As I said before I have a two week old baby and my DH leaves me to sleep with the baby in the morning and yes he does creep around when he comes up stairs when he comes to see whether I'm awake feeding in need of something to eat or drink. This is what your DH should be doing.
Also he needs to be doing all the household chores. You need to recover and rest from the birth and breastfeeding also takes a lot out of you as you are literally supplying everything that the baby needs right now.
Worryingly is that he hasn't taken on board what you've told him and is giving you attitude instead.

Aria2015 · 12/11/2019 16:29

Sleep becomes more precious than gold when you have a newborn! I remember it well! I'd have been annoyed too! Communicate with your dh and tell him that he needs to make sure you sleep any time you get the chance and that it doesn't matter if it's on the bathroom floor - just let you sleep!

Elieza · 12/11/2019 16:43

Perhaps he meant well. He could just be thinking that he’s frightened the baby will fall if you are asleep and he’s not there to grab baby as he/she slips from your arms. Or you may smother baby if you fall asleep and slump over. Or that you deserve a good rest lying down as you’re exhausted.
Just have a word tomorrow and make sure he does everything you need during his time off work. That’s why he gets that time. Not to sit about. Plenty housework to be done!
Congratulations OP.

Vampyress · 12/11/2019 16:44

My hubby learned pretty quickly not to wake me when I stopped being able to communicate due to sheer exhaustion and couldn't remember names, places or anything similar. He also learned I was significantly more pleasant to be around if he let me sleep as long as I needed and much better equipped to handle a new baby.

And OP, if you want to hate your hubby for his useless fucking nipples then you go right ahead because I can tell you right now you are not alone!

Mollymoo01 · 12/11/2019 16:49

Oh dear, is this the DH who didn’t want to move before the baby although you did?

Sorry if you’re a different OP, but either way he sounds amazingly selfish and lacking any sort of empathy!

I would suggest asking him to help with everything until it becomes second nature to him that he does actually had to help and not become a second child for you to parent.

DidILeaveTheGasOn · 12/11/2019 16:57

Tell him, clearly and a couple of times, to give him room for being a new dad and just not comprehending the gigantic change that has happened. Tell him clearly. Even if it is upsetting to have to tell him what he should really be able to see with his own eyes.

I think at least then it provides some comfort for if he doesn't step up - you have been absolutely clear.

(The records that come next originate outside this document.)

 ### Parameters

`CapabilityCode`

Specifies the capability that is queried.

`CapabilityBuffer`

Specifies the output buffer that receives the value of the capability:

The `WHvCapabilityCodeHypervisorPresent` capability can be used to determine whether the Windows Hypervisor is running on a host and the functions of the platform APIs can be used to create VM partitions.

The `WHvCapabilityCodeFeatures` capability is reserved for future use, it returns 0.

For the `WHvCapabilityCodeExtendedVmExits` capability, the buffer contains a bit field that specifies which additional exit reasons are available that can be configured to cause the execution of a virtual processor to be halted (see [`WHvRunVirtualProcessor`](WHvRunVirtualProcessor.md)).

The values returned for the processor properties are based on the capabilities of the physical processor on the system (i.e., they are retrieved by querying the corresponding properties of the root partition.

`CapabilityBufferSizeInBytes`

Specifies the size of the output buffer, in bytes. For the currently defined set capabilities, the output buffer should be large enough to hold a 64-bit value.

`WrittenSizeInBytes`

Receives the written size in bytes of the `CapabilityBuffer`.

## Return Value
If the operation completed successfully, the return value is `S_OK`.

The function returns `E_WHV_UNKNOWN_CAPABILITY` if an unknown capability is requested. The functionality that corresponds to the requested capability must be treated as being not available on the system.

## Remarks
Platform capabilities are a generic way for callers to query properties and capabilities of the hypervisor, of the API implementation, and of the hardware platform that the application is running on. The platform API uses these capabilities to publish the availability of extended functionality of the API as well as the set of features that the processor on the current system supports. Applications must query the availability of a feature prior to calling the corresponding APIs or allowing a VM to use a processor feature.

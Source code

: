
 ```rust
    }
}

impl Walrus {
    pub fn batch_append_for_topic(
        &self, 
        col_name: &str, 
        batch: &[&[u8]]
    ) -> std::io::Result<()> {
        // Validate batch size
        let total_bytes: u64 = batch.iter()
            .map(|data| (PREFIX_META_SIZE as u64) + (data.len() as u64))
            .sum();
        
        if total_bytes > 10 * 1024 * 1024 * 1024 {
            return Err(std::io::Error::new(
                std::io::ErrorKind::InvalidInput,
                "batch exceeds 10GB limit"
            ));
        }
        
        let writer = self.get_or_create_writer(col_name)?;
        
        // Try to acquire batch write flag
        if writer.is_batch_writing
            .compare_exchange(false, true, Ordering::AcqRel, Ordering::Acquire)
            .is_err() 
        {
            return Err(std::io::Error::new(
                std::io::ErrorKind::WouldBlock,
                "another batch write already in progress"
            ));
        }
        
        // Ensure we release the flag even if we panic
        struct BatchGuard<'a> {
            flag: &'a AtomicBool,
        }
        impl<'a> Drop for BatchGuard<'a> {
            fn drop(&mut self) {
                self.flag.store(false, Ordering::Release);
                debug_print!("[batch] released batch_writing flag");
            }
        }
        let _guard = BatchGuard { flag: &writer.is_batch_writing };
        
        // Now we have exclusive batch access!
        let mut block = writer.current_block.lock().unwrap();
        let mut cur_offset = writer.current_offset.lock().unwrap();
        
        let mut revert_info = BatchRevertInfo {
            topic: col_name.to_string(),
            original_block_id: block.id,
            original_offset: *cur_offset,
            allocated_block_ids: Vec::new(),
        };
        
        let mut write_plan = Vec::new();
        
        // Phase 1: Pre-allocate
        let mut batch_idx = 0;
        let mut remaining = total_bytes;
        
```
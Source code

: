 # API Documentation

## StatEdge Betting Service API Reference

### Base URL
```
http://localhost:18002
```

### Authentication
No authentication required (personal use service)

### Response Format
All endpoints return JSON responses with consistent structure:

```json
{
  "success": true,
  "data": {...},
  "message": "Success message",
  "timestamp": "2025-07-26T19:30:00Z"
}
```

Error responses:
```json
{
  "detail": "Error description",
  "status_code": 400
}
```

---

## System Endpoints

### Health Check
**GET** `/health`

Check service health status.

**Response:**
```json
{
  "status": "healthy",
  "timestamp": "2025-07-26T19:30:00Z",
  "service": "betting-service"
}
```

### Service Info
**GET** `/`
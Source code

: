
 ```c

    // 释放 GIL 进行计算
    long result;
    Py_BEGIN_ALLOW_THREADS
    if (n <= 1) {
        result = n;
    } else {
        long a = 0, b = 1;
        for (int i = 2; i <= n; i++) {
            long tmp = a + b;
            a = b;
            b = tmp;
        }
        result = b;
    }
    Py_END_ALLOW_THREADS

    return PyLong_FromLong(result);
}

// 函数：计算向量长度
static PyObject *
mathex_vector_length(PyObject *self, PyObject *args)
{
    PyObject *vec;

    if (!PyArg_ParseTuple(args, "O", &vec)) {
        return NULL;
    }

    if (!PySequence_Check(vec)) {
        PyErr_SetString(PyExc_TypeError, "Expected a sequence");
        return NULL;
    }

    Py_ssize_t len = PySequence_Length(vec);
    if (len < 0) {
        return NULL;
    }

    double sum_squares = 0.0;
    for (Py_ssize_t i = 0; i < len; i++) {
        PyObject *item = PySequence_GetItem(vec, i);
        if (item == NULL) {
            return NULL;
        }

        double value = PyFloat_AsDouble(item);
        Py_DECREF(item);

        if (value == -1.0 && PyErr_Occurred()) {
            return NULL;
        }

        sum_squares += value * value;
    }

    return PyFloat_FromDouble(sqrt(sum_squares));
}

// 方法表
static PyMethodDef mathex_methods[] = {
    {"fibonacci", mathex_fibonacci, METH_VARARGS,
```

The best case scenario is that he of course does step up and the rest is rolling end credits and cheesy music.

My dh left me to drown in PND, PTSD and crippling exhaustion with our first, who didn't sleep for more than two hours at a time for a year.

Even he would do our laundry. I asked him to change the bedding because it smelled like old milk and I was sweating so much, also my pad had leaked. Such an attractive time. He just changed the bedding like it was no big deal at all.

If you ask for what you need, you have to deal with the disappointment of being married to someone that isn't thinking about your needs (or has thought, and is totally lost). This is tough to swallow, but even so, you will get some rest, laundry done, time to be a human being re: quick shower, change pad, take pain killers etc.

DidILeaveTheGasOn · 12/11/2019 17:00

Also, it may well help him to be able to understand and to anticipate what you need.

It is really, really hard graft. It really is. It gets easier exponentially. Tell him what you need.